Pelaksana Kewilayahan (Kepala Dusun)
Pelaksana Kewilayahan atau yang lebih dikenal sebagai Kepala Dusun (Kadus) adalah perpanjangan tangan Kepala Desa di tingkat wilayah dusun atau kampung. Tugasnya adalah membantu Kades dalam menjalankan program pemerintahan, pembangunan, dan kemasyarakatan di wilayahnya masing-masing.
Hubungan Kerja Antar Lembaga di Desa
Efektivitas pemerintahan desa sangat bergantung pada sinergi dan hubungan kerja yang harmonis antar lembaganya. Kepala Desa dan BPD bukanlah atasan dan bawahan, melainkan mitra kerja.
Setiap Peraturan Desa (Perdes), termasuk Anggaran Pendapatan dan Belanja Desa (APBDes), harus dibahas dan disepakati bersama oleh Kepala Desa dan BPD. BPD berhak meminta keterangan atau laporan pertanggungjawaban dari Kepala Desa sebagai bentuk fungsi pengawasan. Hubungan yang sehat antara kedua lembaga ini adalah kunci utama terwujudnya tata kelola desa yang baik (good village governance).
Kesimpulan
Bagan atau struktur pemerintahan desa dan tugasnya dirancang secara hierarkis dan fungsional untuk memastikan setiap aspek kehidupan masyarakat desa dapat terlayani dengan baik. Dari Kepala Desa sebagai pemimpin, Perangkat Desa sebagai pelaksana administrasi, hingga BPD sebagai lembaga pengawas dan penampung aspirasi, semuanya memiliki peran krusial.
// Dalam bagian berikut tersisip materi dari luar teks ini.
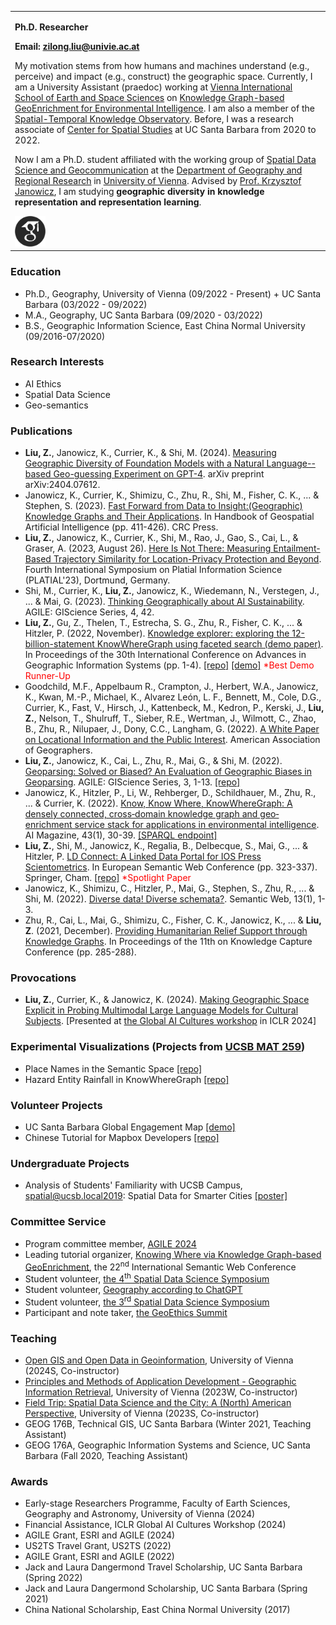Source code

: <table border="0">
  <tr>
    <td width="100%">
      <p><b>Ph.D. Researcher</b></p>
      <p><b>Email: <a href="mailto:zilong.liu@univie.ac.at">zilong.liu@univie.ac.at</a></b></p>
      <p>My motivation stems from how humans and machines understand (e.g., perceive) and impact (e.g., construct) the geographic space. Currently, I am a University Assistant (praedoc) working at <a href="https://visess.univie.ac.at">Vienna International School of Earth and Space Sciences</a> on <a href="https://visess.univie.ac.at/how-to-apply/visess-2022-spring-call-phd-projects/knowledge-graph-based-geoenrichment-for-environmental-intelligence/">Knowledge Graph-based GeoEnrichment for Environmental Intelligence</a>. I am also a member of the <a href="https://stko-lab.github.io/">Spatial-Temporal Knowledge Observatory</a>. Before, I was a research associate of <a href="https://spatial.ucsb.edu/people/alumni">Center for Spatial Studies</a> at UC Santa Barbara from 2020 to 2022.</p>
      <p>Now I am a Ph.D. student affiliated with the working group of <a href="https://geographie.univie.ac.at/arbeitsgruppen/kartographie-und-geoinformation/">Spatial Data Science and Geocommunication</a> at the <a href="https://geographie.univie.ac.at/en/">Department of Geography and Regional Research</a> in <a href="https://www.univie.ac.at/en/">University of Vienna</a>. Advised by <a href="https://www.univie.ac.at/forschung/forschung-im-ueberblick/neue-professuren/neue-professuren/artikel/univ-prof-dr-krzysztof-janowicz/">Prof. Krzysztof Janowicz</a>, I am studying <b>geographic diversity in knowledge representation and representation learning</b>.</p>
      <a href="https://scholar.google.com/citations?user=UqappoUAAAAJ&hl=en"><img src="google-scholar.png" height="10%" width="10%"/></a>
    </td>
  </tr>
</table>

### Education
- Ph.D., Geography, University of Vienna (09/2022 - Present) + UC Santa Barbara (03/2022 - 09/2022)
- M.A., Geography, UC Santa Barbara (09/2020 - 03/2022)
- B.S., Geographic Information Science, East China Normal University (09/2016-07/2020)

### Research Interests
- AI Ethics
- Spatial Data Science
- Geo-semantics

### Publications
- <b>Liu, Z.</b>, Janowicz, K., Currier, K., & Shi, M. (2024). <a href="https://arxiv.org/html/2404.07612v1">Measuring Geographic Diversity of Foundation Models with a Natural Language--based Geo-guessing Experiment on GPT-4</a>. arXiv preprint arXiv:2404.07612.
- Janowicz, K., Currier, K., Shimizu, C., Zhu, R., Shi, M., Fisher, C. K., ... & Stephen, S. (2023). <a href="https://www.taylorfrancis.com/chapters/edit/10.1201/9781003308423-21/fast-forward-data-insight-geographic-knowledge-graphs-applications-krzysztof-janowicz-kitty-currier-cogan-shimizu-rui-zhu-meilin-shi-colby-fisher-dean-rehberger-pascal-hitzler-zilong-liu-shirly-stephen">Fast Forward from Data to Insight:(Geographic) Knowledge Graphs and Their Applications</a>. In Handbook of Geospatial Artificial Intelligence (pp. 411-426). CRC Press.
- <b>Liu, Z.</b>, Janowicz, K., Currier, K., Shi, M., Rao, J., Gao, S., Cai, L., & Graser, A. (2023, August 26). <a href="https://zenodo.org/records/8286277/files/Z%20Liu,%20K%20Janowicz,%20K%20Currier,%20M%20Shi,%20J%20Rao,%20S%20Gao,%20L%20Cai,%20and%20A%20Graser%20-%20Here%20Is%20Not%20There,%20Measuring%20Entailment-Based%20Trajectory%20Similarity%20for%20Location-Privacy%20Protection%20and%20Beyond.pdf">Here Is Not There: Measuring Entailment-Based Trajectory Similarity for Location-Privacy Protection and Beyond</a>. Fourth International Symposium on Platial Information Science (PLATIAL'23), Dortmund, Germany.
- Shi, M., Currier, K., <b>Liu, Z.</b>, Janowicz, K., Wiedemann, N., Verstegen, J., ... & Mai, G. (2023). <a href="https://agile-giss.copernicus.org/articles/4/42/2023/agile-giss-4-42-2023.pdf">Thinking Geographically about AI Sustainability</a>. AGILE: GIScience Series, 4, 42.
- <b>Liu, Z.</b>, Gu, Z., Thelen, T., Estrecha, S. G., Zhu, R., Fisher, C. K., ... & Hitzler, P. (2022, November). <a href="https://doi.org/10.1145/3557915.3561009">Knowledge explorer: exploring the 12-billion-statement KnowWhereGraph using faceted search (demo paper)</a>. In Proceedings of the 30th International Conference on Advances in Geographic Information Systems (pp. 1-4). <a href="https://github.com/KnowWhereGraph/kwg-faceted-search">[repo]</a> <a href="https://stko-kwg.geog.ucsb.edu/">[demo]</a> <span style="color:red">*Best Demo Runner-Up</span>
- Goodchild, M.F., Appelbaum R., Crampton, J., Herbert, W.A., Janowicz, K., Kwan, M.-P., Michael, K., Alvarez León, L. F., Bennett, M., Cole, D.G., Currier, K., Fast, V., Hirsch, J., Kattenbeck, M., Kedron, P., Kerski, J., <b>Liu, Z.</b>, Nelson, T., Shulruff, T., Sieber, R.E., Wertman, J., Wilmott, C., Zhao, B., Zhu, R., Nilupaer, J., Dony, C.C., Langham, G. (2022). <a href="https://doi.org/10.14433/2017.0113">A White Paper on Locational Information and the Public Interest</a>. American Association of Geographers.
- <b>Liu, Z.</b>, Janowicz, K., Cai, L., Zhu, R., Mai, G., & Shi, M. (2022). <a href="https://agile-giss.copernicus.org/articles/3/9/2022/agile-giss-3-9-2022.pdf">Geoparsing: Solved or Biased? An Evaluation of Geographic Biases in Geoparsing</a>. AGILE: GIScience Series, 3, 1-13. <a href="https://github.com/zilongliu-geo/Geoparsing-Solved-Or-Biased">[repo]</a>
- Janowicz, K., Hitzler, P., Li, W., Rehberger, D., Schildhauer, M., Zhu, R., ... & Currier, K. (2022). <a href="https://onlinelibrary.wiley.com/doi/pdf/10.1002/aaai.12043">Know, Know Where, KnowWhereGraph: A densely connected, cross‐domain knowledge graph and geo‐enrichment service stack for applications in environmental intelligence</a>. AI Magazine, 43(1), 30-39. <a href="https://stko-kwg.geog.ucsb.edu/graphdb">[SPARQL endpoint]</a>
- <b>Liu, Z.</b>, Shi, M., Janowicz, K., Regalia, B., Delbecque, S., Mai, G., ... & Hitzler, P. <a href="https://2022.eswc-conferences.org/wp-content/uploads/2022/05/paper_80_Liu_et_al.pdf">LD Connect: A Linked Data Portal for IOS Press Scientometrics</a>. In European Semantic Web Conference (pp. 323-337). Springer, Cham. <a href="https://github.com/stko-lab/LD-Connect">[repo]</a> <span style="color:red">*Spotlight Paper</span>
- Janowicz, K., Shimizu, C., Hitzler, P., Mai, G., Stephen, S., Zhu, R., ... & Shi, M. (2022). <a href="https://content.iospress.com/download/semantic-web/sw210453?id=semantic-web%2Fsw210453">Diverse data! Diverse schemata?</a>. Semantic Web, 13(1), 1-3.
- Zhu, R., Cai, L., Mai, G., Shimizu, C., Fisher, C. K., Janowicz, K., ... & <b>Liu, Z</b>. (2021, December). <a href="https://dl.acm.org/doi/pdf/10.1145/3460210.3493581">Providing Humanitarian Relief Support through Knowledge Graphs</a>. In Proceedings of the 11th on Knowledge Capture Conference (pp. 285-288).

### Provocations
- <b>Liu, Z.</b>, Currier, K., & Janowicz, K. (2024). <a href="https://globalaicultures.github.io/pdf/15_making_geographic_space_explic.pdf">Making Geographic Space Explicit in Probing Multimodal Large Language Models for Cultural Subjects</a>. [Presented at <a href="https://globalaicultures.github.io/">the Global AI Cultures workshop</a> in ICLR 2024]

### Experimental Visualizations (Projects from <a href="https://vislab.mat.ucsb.edu/courses.html">UCSB MAT 259</a>)
- Place Names in the Semantic Space <a href="https://vislab.mat.ucsb.edu/2022/p2/ZilongLiu/Project2_Zilong_Liu.html">[repo]</a>
- Hazard Entity Rainfall in KnowWhereGraph <a href="https://vislab.mat.ucsb.edu/2022/p3/ZilongLiu/Project3_Zilong_Liu.html">[repo]</a>

### Volunteer Projects
- UC Santa Barbara Global Engagement Map <a href="https://map.globalengagement.ucsb.edu/">[demo]</a>
- Chinese Tutorial for Mapbox Developers <a href="https://github.com/mapbox-developer-group/Chinese-Tutorial">[repo]</a>

### Undergraduate Projects
- Analysis of Students' Familiarity with UCSB Campus, <a href="https://spatial.ucsb.edu/sites/default/files/2022-04/2019-Agenda.pdf">spatial@ucsb.local2019: Spatial Data for Smarter Cities</a> <a href="https://spatial.ucsb.edu/sites/default/files/2022-04/spatial%40local%202019%20Posters.pdf">[poster]</a>

### Committee Service
- Program committee member, <a href='https://agile-gi.eu/conference-2024/committees-2024'>AGILE 2024</a>
- Leading tutorial organizer, <a href='https://knowwheregraph.github.io/kg-geoenrichment-tutorial-iswc2023/'>Knowing Where via Knowledge Graph-based GeoEnrichment</a>, the 22<sup>nd</sup> International Semantic Web Conference
- Student volunteer, <a href='http://sdss2023.spatial-data-science.net/'>the 4<sup>th</sup> Spatial Data Science Symposium</a>
- Student volunteer, <a href='https://geographie.univie.ac.at/arbeitsgruppen/kartographie-und-geoinformation/publikationen/detailansicht/news/geography-according-to-chatgpt/'>Geography according to ChatGPT</a>
- Student volunteer, <a href='http://sdss2022.spatial-data-science.net/'>the 3<sup>rd</sup> Spatial Data Science Symposium</a>
- Participant and note taker, <a href="https://www.aag.org/events/summit-on-locational-information-and-the-public-interest/">the GeoEthics Summit</a>

### Teaching
- <a href='https://ufind.univie.ac.at/en/course.html?lv=290006&semester=2024S'>Open GIS and Open Data in Geoinformation</a>, University of Vienna (2024S, Co-instructor)
- <a href='https://ufind.univie.ac.at/en/course.html?lv=290061&semester=2023W'>Principles and Methods of Application Development - Geographic Information Retrieval</a>, University of Vienna (2023W, Co-instructor)
- <a href='https://ufind.univie.ac.at/en/course.html?lv=290023&semester=2023S'>Field Trip: Spatial Data Science and the City: A (North) American Perspective</a>, University of Vienna (2023S, Co-instructor)
- GEOG 176B, Technical GIS, UC Santa Barbara (Winter 2021, Teaching Assistant)
- GEOG 176A, Geographic Information Systems and Science, UC Santa Barbara (Fall 2020, Teaching Assistant)

### Awards
- Early-stage Researchers Programme, Faculty of Earth Sciences, Geography and Astronomy, University of Vienna (2024)
- Financial Assistance, ICLR Global AI Cultures Workshop (2024)
- AGILE Grant, ESRI and AGILE (2024)
- US2TS Travel Grant, US2TS (2022)
- AGILE Grant, ESRI and AGILE (2022)
- Jack and Laura Dangermond Travel Scholarship, UC Santa Barbara (Spring 2022)
- Jack and Laura Dangermond Scholarship, UC Santa Barbara (Spring 2021)
- China National Scholarship, East China Normal University (2017)
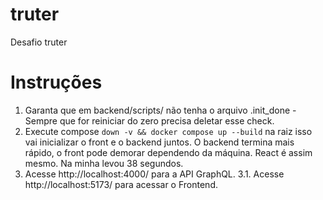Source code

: # truter
Desafio truter


# Instruções

1. Garanta que em backend/scripts/ não tenha o arquivo .init_done - Sempre que for reiniciar do zero precisa deletar esse check.
2. Execute compose `down -v && docker compose up --build` na raiz isso vai inicializar o front e o backend juntos. O backend termina mais rápido, o front pode demorar dependendo da máquina. React é assim mesmo. Na minha levou 38 segundos.
3. Acesse http://localhost:4000/ para a API GraphQL.
3.1. Acesse http://localhost:5173/ para acessar o Frontend.
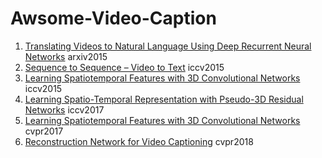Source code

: # Awsome-Video-Caption

1. [Translating Videos to Natural Language Using Deep Recurrent Neural Networks](http://cn.arxiv.org/pdf/1412.4729.pdf) arxiv2015
2. [Sequence to Sequence – Video to Text](http://www.cs.utexas.edu/users/ml/papers/venugopalan.iccv15.pdf) iccv2015
3. [Learning Spatiotemporal Features with 3D Convolutional Networks](http://cn.arxiv.org/pdf/1412.0767.pdf) iccv2015
4. [Learning Spatio-Temporal Representation with Pseudo-3D Residual Networks](http://cn.arxiv.org/pdf/1711.10305.pdf) iccv2017
5. [Learning Spatiotemporal Features with 3D Convolutional Networks](http://cn.arxiv.org/pdf/1704.01502.pdf) cvpr2017
6. [Reconstruction Network for Video Captioning](http://cn.arxiv.org/pdf/1803.11438.pdf) cvpr2018
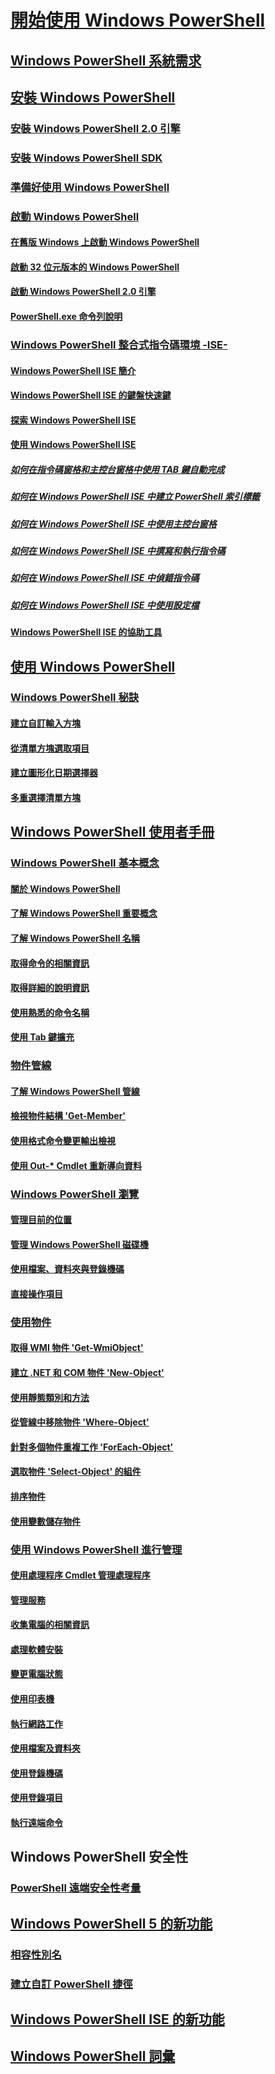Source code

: # [開始使用 Windows PowerShell](Topic/Getting-Started-with-Windows-PowerShell.md)
## [Windows PowerShell 系統需求](Topic/Windows-PowerShell-System-Requirements.md)
## [安裝 Windows PowerShell](Topic/Installing-Windows-PowerShell.md)
### [安裝 Windows PowerShell 2.0 引擎](Topic/Installing-the-Windows-PowerShell-2.0-Engine.md)
### [安裝 Windows PowerShell SDK](https://msdn.microsoft.com/en-us/library/ff458115.aspx)
### [準備好使用 Windows PowerShell](Topic/Getting-Ready-to-Use-Windows-PowerShell.md)
### [啟動 Windows PowerShell](Topic/Starting-Windows-PowerShell.md)
#### [在舊版 Windows 上啟動 Windows PowerShell](Topic/Starting-Windows-PowerShell-on-Earlier-Versions-of-Windows.md)
#### [啟動 32 位元版本的 Windows PowerShell](Topic/Starting-the-32-Bit-Version-of-Windows-PowerShell.md)
#### [啟動 Windows PowerShell 2.0 引擎](Topic/Starting-the-Windows-PowerShell-2.0-Engine.md)
#### [PowerShell.exe 命令列說明](Topic/PowerShell.exe-Command-Line-Help.md)
### [Windows PowerShell 整合式指令碼環境 -ISE-](Topic/Windows-PowerShell-Integrated-Scripting-Environment--ISE-.md)
#### [Windows PowerShell ISE 簡介](Topic/Introducing-the-Windows-PowerShell-ISE.md)
#### [Windows PowerShell ISE 的鍵盤快速鍵](Topic/Keyboard-Shortcuts-for-the-Windows-PowerShell-ISE.md)
#### [探索 Windows PowerShell ISE](Topic/Exploring-the-Windows-PowerShell-ISE.md)
#### [使用 Windows PowerShell ISE](Topic/Using-the-Windows-PowerShell-ISE.md)
##### [如何在指令碼窗格和主控台窗格中使用 TAB 鍵自動完成](Topic/How-to-Use-Tab-Completion-in-the-Script-Pane-and-Console-Pane.md)
##### [如何在 Windows PowerShell ISE 中建立 PowerShell 索引標籤](Topic/How-to-Create-a-PowerShell-Tab-in-Windows-PowerShell-ISE.md)
##### [如何在 Windows PowerShell ISE 中使用主控台窗格](Topic/How-to-Use-the-Console-Pane-in-the-Windows-PowerShell-ISE.md)
##### [如何在 Windows PowerShell ISE 中撰寫和執行指令碼](Topic/How-to-Write-and-Run-Scripts-in-the-Windows-PowerShell-ISE.md)
##### [如何在 Windows PowerShell ISE 中偵錯指令碼](Topic/How-to-Debug-Scripts-in-Windows-PowerShell-ISE.md)
##### [如何在 Windows PowerShell ISE 中使用設定檔](Topic/How-to-Use-Profiles-in-Windows-PowerShell-ISE.md)
#### [Windows PowerShell ISE 的協助工具](Topic/Accessibility-in-Windows-PowerShell-ISE.md)
## [使用 Windows PowerShell](Topic/Using-Windows-PowerShell.md)
### [Windows PowerShell 秘訣](Topic/Windows-PowerShell-Tips.md)
#### [建立自訂輸入方塊](Topic/Creating-a-Custom-Input-Box.md)
#### [從清單方塊選取項目](Topic/Selecting-Items-from-a-List-Box.md)
#### [建立圖形化日期選擇器](Topic/Creating-a-Graphical-Date-Picker.md)
#### [多重選擇清單方塊](Topic/Multiple-selection-List-Boxes.md)
## [Windows PowerShell 使用者手冊](Topic/Windows-PowerShell-User-s-Guide.md)
### [Windows PowerShell 基本概念](Topic/Windows-PowerShell-Basics.md)
#### [關於 Windows PowerShell](Topic/About-Windows-PowerShell.md)
#### [了解 Windows PowerShell 重要概念](Topic/Understanding-Important-Windows-PowerShell-Concepts.md)
#### [了解 Windows PowerShell 名稱](Topic/Learning-Windows-PowerShell-Names.md)
#### [取得命令的相關資訊](Topic/Getting-Information-About-Commands.md)
#### [取得詳細的說明資訊](Topic/Getting-Detailed-Help-Information.md)
#### [使用熟悉的命令名稱](Topic/Using-Familiar-Command-Names.md)
#### [使用 Tab 鍵擴充](Topic/Using-Tab-Expansion.md)
### [物件管線](Topic/Object-Pipeline.md)
#### [了解 Windows PowerShell 管線](Topic/Understanding-the-Windows-PowerShell-Pipeline.md)
#### [檢視物件結構 'Get-Member'](Topic/Viewing-Object-Structure--Get-Member-.md)
#### [使用格式命令變更輸出檢視](Topic/Using-Format-Commands-to-Change-Output-View.md)
#### [使用 Out-* Cmdlet 重新導向資料](Topic/Redirecting-Data-with-Out---Cmdlets.md)
### [Windows PowerShell 瀏覽](Topic/Windows-PowerShell-Navigation.md)
#### [管理目前的位置](Topic/Managing-Current-Location.md)
#### [管理 Windows PowerShell 磁碟機](Topic/Managing-Windows-PowerShell-Drives.md)
#### [使用檔案、資料夾與登錄機碼](Topic/Working-With-Files-Folders-and-Registry-Keys.md)
#### [直接操作項目](Topic/Manipulating-Items-Directly.md)
### [使用物件](Topic/Working-with-Objects.md)
#### [取得 WMI 物件 'Get-WmiObject'](Topic/Getting-WMI-Objects--Get-WmiObject-.md)
#### [建立 .NET 和 COM 物件 'New-Object'](Topic/Creating-.NET-and-COM-Objects--New-Object-.md)
#### [使用靜態類別和方法](Topic/Using-Static-Classes-and-Methods.md)
#### [從管線中移除物件 'Where-Object'](Topic/Removing-Objects-from-the-Pipeline--Where-Object-.md)
#### [針對多個物件重複工作 'ForEach-Object'](Topic/Repeating-a-Task-for-Multiple-Objects--ForEach-Object-.md)
#### [選取物件 'Select-Object' 的組件](Topic/Selecting-Parts-of-Objects--Select-Object-.md)
#### [排序物件](Topic/Sorting-Objects.md)
#### [使用變數儲存物件](Topic/Using-Variables-to-Store-Objects.md)
### [使用 Windows PowerShell 進行管理](Topic/Using-Windows-PowerShell-for-Administration.md)
#### [使用處理程序 Cmdlet 管理處理程序](Topic/Managing-Processes-with-Process-Cmdlets.md)
#### [管理服務](Topic/Managing-Services.md)
#### [收集電腦的相關資訊](Topic/Collecting-Information-About-Computers.md)
#### [處理軟體安裝](Topic/Working-with-Software-Installations.md)
#### [變更電腦狀態](Topic/Changing-Computer-State.md)
#### [使用印表機](Topic/Working-with-Printers.md)
#### [執行網路工作](Topic/Performing-Networking-Tasks.md)
#### [使用檔案及資料夾](Topic/Working-with-Files-and-Folders.md)
#### [使用登錄機碼](Topic/Working-with-Registry-Keys.md)
#### [使用登錄項目](Topic/Working-with-Registry-Entries.md)
#### [執行遠端命令](Topic/Running-Remote-Commands.md)
## Windows PowerShell 安全性
### [PowerShell 遠端安全性考量](Topic/WinRMSecurity.md)
## [Windows PowerShell 5 的新功能](Topic/What-s-New-in-Windows-PowerShell.md)
### [相容性別名](Topic/Appendix-1---Compatibility-Aliases.md)
### [建立自訂 PowerShell 捷徑](Topic/Appendix-2---Creating-a-Custom-PowerShell-Shortcut.md)
## [Windows PowerShell ISE 的新功能](Topic/What-s-New-in-the-Windows-PowerShell-ISE.md)
## [Windows PowerShell 詞彙](Topic/Windows-PowerShell-Glossary.md)


<!--HONumber=Apr16_HO4-->


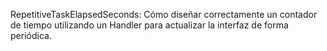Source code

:RepetitiveTaskElapsedSeconds: Cómo diseñar correctamente un contador de tiempo utilizando un Handler para actualizar la interfaz de forma periódica.
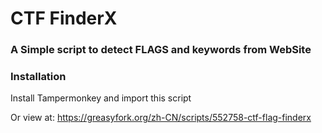 # CTF FinderX

### A Simple script to detect FLAGS and keywords from WebSite

### Installation

Install Tampermonkey and import this script

Or view at: https://greasyfork.org/zh-CN/scripts/552758-ctf-flag-finderx
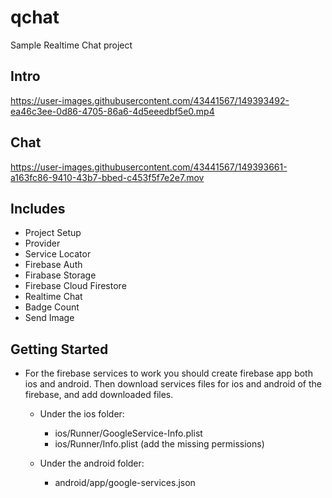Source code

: # qchat

Sample Realtime Chat project

## Intro

https://user-images.githubusercontent.com/43441567/149393492-ea46c3ee-0d86-4705-86a6-4d5eeedbf5e0.mp4


## Chat

https://user-images.githubusercontent.com/43441567/149393661-a163fc86-9410-43b7-bbed-c453f5f7e2e7.mov

## Includes

- Project Setup
- Provider
- Service Locator
- Firebase Auth
- Firabase Storage
- Firebase Cloud Firestore
- Realtime Chat
- Badge Count
- Send Image


## Getting Started
-   For the firebase services to work you should create firebase app both ios and android. Then download services files for ios and android of the firebase, and add downloaded files.
    -   Under the ios folder:
        -   ios/Runner/GoogleService-Info.plist
        -   ios/Runner/Info.plist (add the missing permissions)

    -   Under the android folder:
        -   android/app/google-services.json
Memahami struktur ini bukan hanya penting bagi aparat desa, tetapi juga bagi seluruh warga. Dengan pengetahuan yang cukup, masyarakat dapat lebih proaktif dalam mengawal pembangunan, memberikan masukan yang konstruktif, dan pada akhirnya turut serta mewujudkan desa yang maju, mandiri, dan sejahtera.